AST SpaceMobile surged 7.0% in pre-open trading after a major carrier partnership announcement validated its satellite-based direct-to-device technology, alongside FCC approval for commercial U.S. service. Roth Capital raised its price target to $108 from $82.50 with a Buy rating, and the company reiterated 2026 revenue guidance of $150 million to $200 million plus more than $1.2 billion in contracted revenue commitments.

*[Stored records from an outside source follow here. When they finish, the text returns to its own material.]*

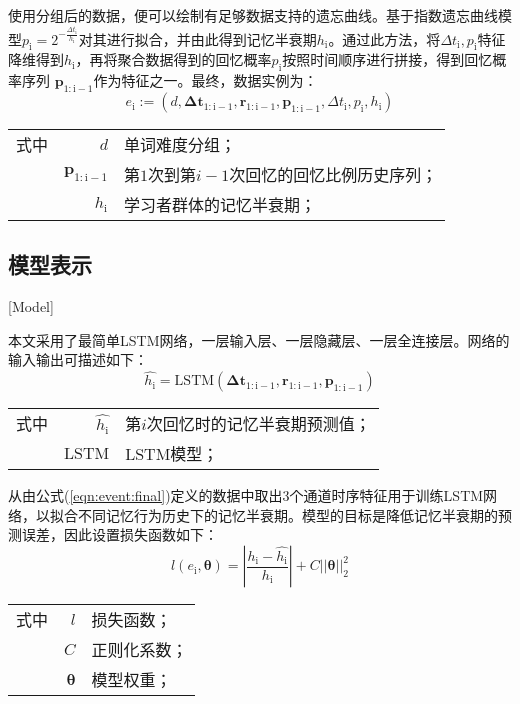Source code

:使用分组后的数据，便可以绘制有足够数据支持的遗忘曲线。基于指数遗忘曲线模型$p_\mathrm{i} = 2^{-\frac{\Delta t_\mathrm{i}}{h_\mathrm{i}}}$对其进行拟合，并由此得到记忆半衰期$h_\mathrm{i}$。通过此方法，将$\Delta t_\mathrm{i} , p_\mathrm{i}$特征降维得到$h_\mathrm{i}$，再将聚合数据得到的回忆概率$p_\mathrm{i}$按照时间顺序进行拼接，得到回忆概率序列 $\bm p_\mathrm{1:i-1}$作为特征之一。最终，数据实例为：
\begin{equation}
\label{eqn:event:final}
e_\mathrm{i}:=(d, \bm{\Delta t}_\mathrm{1:i-1}, \bm r_\mathrm{1:i-1}, \bm p_\mathrm{1:i-1}, \Delta t_\mathrm{i} , p_\mathrm{i}, h_\mathrm{i})
\end{equation}
\begin{tabularx}{\textwidth}{@{}l@{\quad}r@{———}X@{}}
    式中& $d$ &单词难度分组；\\
    &  $\bm p_\mathrm{1:i-1}$ &第$1$次到第$i-1$次回忆的回忆比例历史序列；\\
    &  $h_\mathrm{i}$ &学习者群体的记忆半衰期；
\end{tabularx}\vspace{3.15bp}

\subsection{模型表示}[Model]\label{sec:LSTM}

本文采用了最简单LSTM网络，一层输入层、一层隐藏层、一层全连接层。网络的输入输出可描述如下：
\begin{equation}
\hat{h_\mathrm{i}}=\mathrm{LSTM}(\bm{\Delta t}_\mathrm{1:i-1}, \bm r_\mathrm{1:i-1}, \bm p_\mathrm{1:i-1})
\end{equation}
\begin{tabularx}{\textwidth}{@{}l@{\quad}r@{———}X@{}}
    式中&  $\hat{h_\mathrm{i}}$ &第$i$次回忆时的记忆半衰期预测值；\\
    &  $\mathrm{LSTM}$ &LSTM模型；
\end{tabularx}\vspace{3.15bp}

从由公式(\ref{eqn:event:final})定义的数据中取出3个通道时序特征用于训练LSTM网络，以拟合不同记忆行为历史下的记忆半衰期。模型的目标是降低记忆半衰期的预测误差，因此设置损失函数如下：
\begin{equation}
l(e_\mathrm{i},\bm\theta)=|\frac{h_\mathrm{i}-\hat{h_\mathrm{i}}}{h_\mathrm{i}}|+C||\bm\theta||_{2}^{2}
\end{equation}
\begin{tabularx}{\textwidth}{@{}l@{\quad}r@{———}X@{}}
    式中& $l$ &损失函数；\\
    &  $C$ &正则化系数；\\
    &  $\bm\theta$ &模型权重；
\end{tabularx}\vspace{3.15bp}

Near-term focus is the BlueBird 8, 9, and 10 launch in mid-June as the company targets about 45 satellites in orbit by year-end 2026.

Analysis

ASTS is no longer trading like a pre-revenue concept; it is starting to behave like a scarcity asset in a closing competitive window. The key second-order effect is that every validation step by carriers or regulators raises the implied strategic value of ASTS’s spectrum and launch cadence, which can compress the market’s patience for execution risk and support a higher multiple than a simple revenue ramp would justify. The near-term setup is more flow-driven than fundamentals-driven. Leveraged ETFs, a crowded long-only narrative, and sector momentum create a feedback loop where incremental buying can outpace changes in intrinsic value for several weeks, but that also makes the stock fragile to any delay in launches, FCC follow-through, or carrier language that is more exploratory than binding. If BlueBird timing slips into late summer, the stock is vulnerable to a sharp de-rating because the market has already begun pricing in a de-risked deployment path. Competitively, the biggest beneficiary may be the broader direct-to-device ecosystem rather than any single carrier. If carriers prove willing to coordinate around satellite coverage, that strengthens the commercial case for adjacent suppliers in launch services, network infrastructure, and spectrum monetization, while pressuring terrestrial-only rural coverage plans to spend more aggressively or accept lower-quality service economics. The flip side is that the current enthusiasm may be over-earning one deal announcement into a broad endorsement of ASTS’s long-term unit economics, which are still highly path-dependent on satellite uptime, launch economics, and customer conversion rates. The contrarian view is that the market is front-running a multi-year adoption curve with a stock that can still move 20-30% on each operational milestone. In the next 1-3 months, the tape likely remains constructive; over 6-12 months, the debate shifts to whether contracted revenue translates into enough recurring cash flow to justify the current funding narrative without repeated equity dilution or further financing complexity.